In addition to saving energy, Angrisano is confident that the many innovations in the Sunset Drive Building have a beneficial impact on workers — a factor recognized in the LEED-NC program. Fifteen of the possible 69 points that can be awarded to a building are in a category called Indoor Environmental Quality. The Sunset Drive Building received 10 points in that category — some due to the overall efficiency of the HVAC system and others for the resulting comfort afforded to each worker.
"All you need is a 1-percent or 2-percent improvement on staff productivity, retention and reduction of sick time over four to five years to pay back the extra cost of the building," said Angrisano. "This is one of the yet unsung realities within the discussion of sustainability. We can talk about saving money on gas and electricity, but these staffing issues are also very important." That's why Johnson County is doing research with the University of Kansas Architecture Department to quantify the reduction in sick time and increases in worker retention and satisfaction.

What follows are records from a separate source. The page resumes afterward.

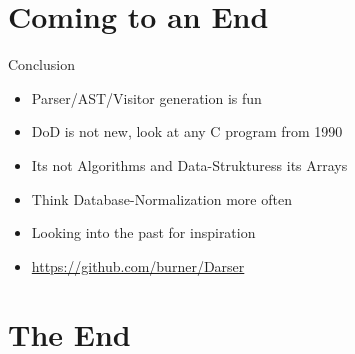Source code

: \documentclass[aspectratio=169,notes]{beamer}
\begin{document}
	\section{Coming to an End}
	\begin{frame}[fragile]{Conclusion}
		\begin{itemize}
			\item Parser/AST/Visitor generation is fun
			\item DoD is not new, look at any C program from 1990
			\item Its not Algorithms and Data-Strukturess its Arrays
			\item Think Database-Normalization more often
			\item Looking into the past for inspiration
			\vfill{}
			\item \url{https://github.com/burner/Darser}
		\end{itemize}
	\end{frame}

	\section{The End}
\end{document}
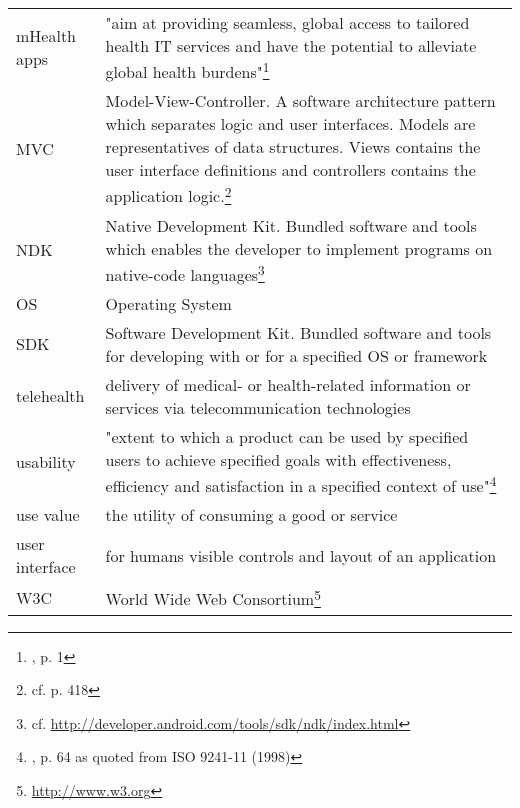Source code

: \begin{longtable}{@{}p{}@{}p{}@{}}
    mHealth apps & "aim at providing seamless, global access to tailored health IT services and have the potential to alleviate global health burdens"\footnote{\cite{Dehling.2013}, p. 1} \\
    MVC & Model-View-Controller. A software architecture pattern which separates logic and user interfaces. Models are representatives of data structures. Views contains the user interface definitions and controllers contains the application logic.\footnote{cf. \cite{Hasan2011} p. 418} \\
    NDK & Native Development Kit. Bundled software and tools which enables the developer to implement programs on native-code languages\footnote{cf. \url{http://developer.android.com/tools/sdk/ndk/index.html}} \\
    OS & Operating System \\
    SDK & Software Development Kit. Bundled software and tools for developing with or for a specified OS or framework \\
    telehealth & delivery of medical- or health-related information or services via telecommunication technologies \\
    usability & "extent to which a product can be used by specified users to achieve specified goals with effectiveness, efficiency and satisfaction in a specified context of use"\footnote{\cite{Yeh.2012}, p. 64 as quoted from ISO 9241-11 (1998)} \\
    use value & the utility of consuming a good or service \\
    user interface & for humans visible controls and layout of an application \\
    W3C & World Wide Web Consortium\footnote{\url{http://www.w3.org}} \\
\end{longtable}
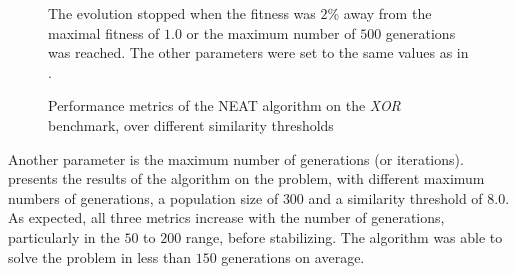 \begin{figure}
\begin{center}
    \end{center}
    \caption{Performance metrics of the NEAT algorithm on the \textit{XOR} benchmark, over different similarity thresholds}
    {The evolution stopped when the fitness was $2\%$ away from the maximal fitness of $1.0$ or the maximum number of $500$ generations was reached.
    The other parameters were set to the same values as in \cite{neat}.}
    \label{fig:neat_xor_similarity}
\end{figure}

Another parameter is the maximum number of generations (or iterations). presents the results of the algorithm on the problem, with different maximum numbers of generations,
a population size of $300$ and a similarity threshold of $8.0$. As expected, all three metrics increase with the number of generations, particularly in the $50$ to $200$ range, before stabilizing.
The algorithm was able to solve the problem in less than $150$ generations on average.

When asked what he wishes more people understood about "green" building, Angrisano said, "I hope people will understand that we're designing for the long term. One of the most harmful things is designing and constructing buildings for the short term. The last thing you want to do is end up with the building itself in a landfill in 40 years because it has outlived its usefulness or become too expensive to operate. Designing for the long term is the way to be good stewards of taxpayer's money." It also has put the Sunset Drive Office Building on the rise in terms of environmental stewardship and energy efficiency.
Editor's note: The information for this article came from Minneapolis-based McQuay International. It was provided through the services of Creative Communications Consultants, also of Minneapolis. For more information, call (800) 432-1342 or visit www.mcquay.com.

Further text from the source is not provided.